[Opening LISTED ENTRIES section]

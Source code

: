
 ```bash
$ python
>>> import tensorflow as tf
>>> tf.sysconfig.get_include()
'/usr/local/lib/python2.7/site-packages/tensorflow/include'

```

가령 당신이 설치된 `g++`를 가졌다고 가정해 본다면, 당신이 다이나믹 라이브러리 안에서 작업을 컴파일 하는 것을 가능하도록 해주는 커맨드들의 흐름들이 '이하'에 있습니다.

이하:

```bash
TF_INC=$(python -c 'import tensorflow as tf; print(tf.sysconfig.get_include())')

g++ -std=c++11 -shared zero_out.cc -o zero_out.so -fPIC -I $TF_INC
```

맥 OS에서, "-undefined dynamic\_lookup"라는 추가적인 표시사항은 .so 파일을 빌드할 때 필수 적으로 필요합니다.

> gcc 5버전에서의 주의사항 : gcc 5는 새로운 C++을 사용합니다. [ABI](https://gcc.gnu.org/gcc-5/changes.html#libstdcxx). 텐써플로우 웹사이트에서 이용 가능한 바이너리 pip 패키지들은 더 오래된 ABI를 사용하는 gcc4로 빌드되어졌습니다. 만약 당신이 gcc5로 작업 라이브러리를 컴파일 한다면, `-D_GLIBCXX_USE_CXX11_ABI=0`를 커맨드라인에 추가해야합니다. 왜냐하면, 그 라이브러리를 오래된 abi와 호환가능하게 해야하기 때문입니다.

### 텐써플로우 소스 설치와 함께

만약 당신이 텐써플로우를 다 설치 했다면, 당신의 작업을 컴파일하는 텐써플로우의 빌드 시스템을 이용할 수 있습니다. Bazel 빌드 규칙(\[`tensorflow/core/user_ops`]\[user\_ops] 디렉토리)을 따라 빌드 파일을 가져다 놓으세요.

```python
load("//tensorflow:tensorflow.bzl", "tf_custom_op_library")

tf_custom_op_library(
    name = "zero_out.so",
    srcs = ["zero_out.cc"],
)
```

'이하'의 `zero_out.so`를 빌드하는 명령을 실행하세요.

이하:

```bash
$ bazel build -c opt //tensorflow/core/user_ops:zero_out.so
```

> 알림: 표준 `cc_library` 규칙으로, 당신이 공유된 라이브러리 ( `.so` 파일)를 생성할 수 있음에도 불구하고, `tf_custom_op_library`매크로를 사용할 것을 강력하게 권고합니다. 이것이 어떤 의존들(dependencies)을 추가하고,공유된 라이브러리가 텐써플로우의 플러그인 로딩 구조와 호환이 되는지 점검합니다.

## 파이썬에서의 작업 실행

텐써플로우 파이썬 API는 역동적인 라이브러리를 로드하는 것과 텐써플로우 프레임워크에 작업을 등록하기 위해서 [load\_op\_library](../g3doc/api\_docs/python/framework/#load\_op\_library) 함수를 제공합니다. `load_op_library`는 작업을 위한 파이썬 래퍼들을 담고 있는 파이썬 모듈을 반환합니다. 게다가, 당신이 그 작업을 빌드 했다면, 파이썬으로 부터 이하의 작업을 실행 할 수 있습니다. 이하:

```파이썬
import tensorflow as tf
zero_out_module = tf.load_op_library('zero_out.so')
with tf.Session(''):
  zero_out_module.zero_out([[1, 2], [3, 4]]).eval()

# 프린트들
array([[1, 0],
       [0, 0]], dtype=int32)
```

[Closing LISTED ENTRIES section]

[DIRECTIONS FOR THIS TASK] Your answer should consist of the lines from the material that contain "core".

[SOLUTION FOR THIS EXERCISE]
만약 당신이 텐써플로우를 다 설치 했다면, 당신의 작업을 컴파일하는 텐써플로우의 빌드 시스템을 이용할 수 있습니다. Bazel 빌드 규칙(\[`tensorflow/core/user_ops`]\[user\_ops] 디렉토리)을 따라 빌드 파일을 가져다 놓으세요.
$ bazel build -c opt //tensorflow/core/user_ops:zero_out.so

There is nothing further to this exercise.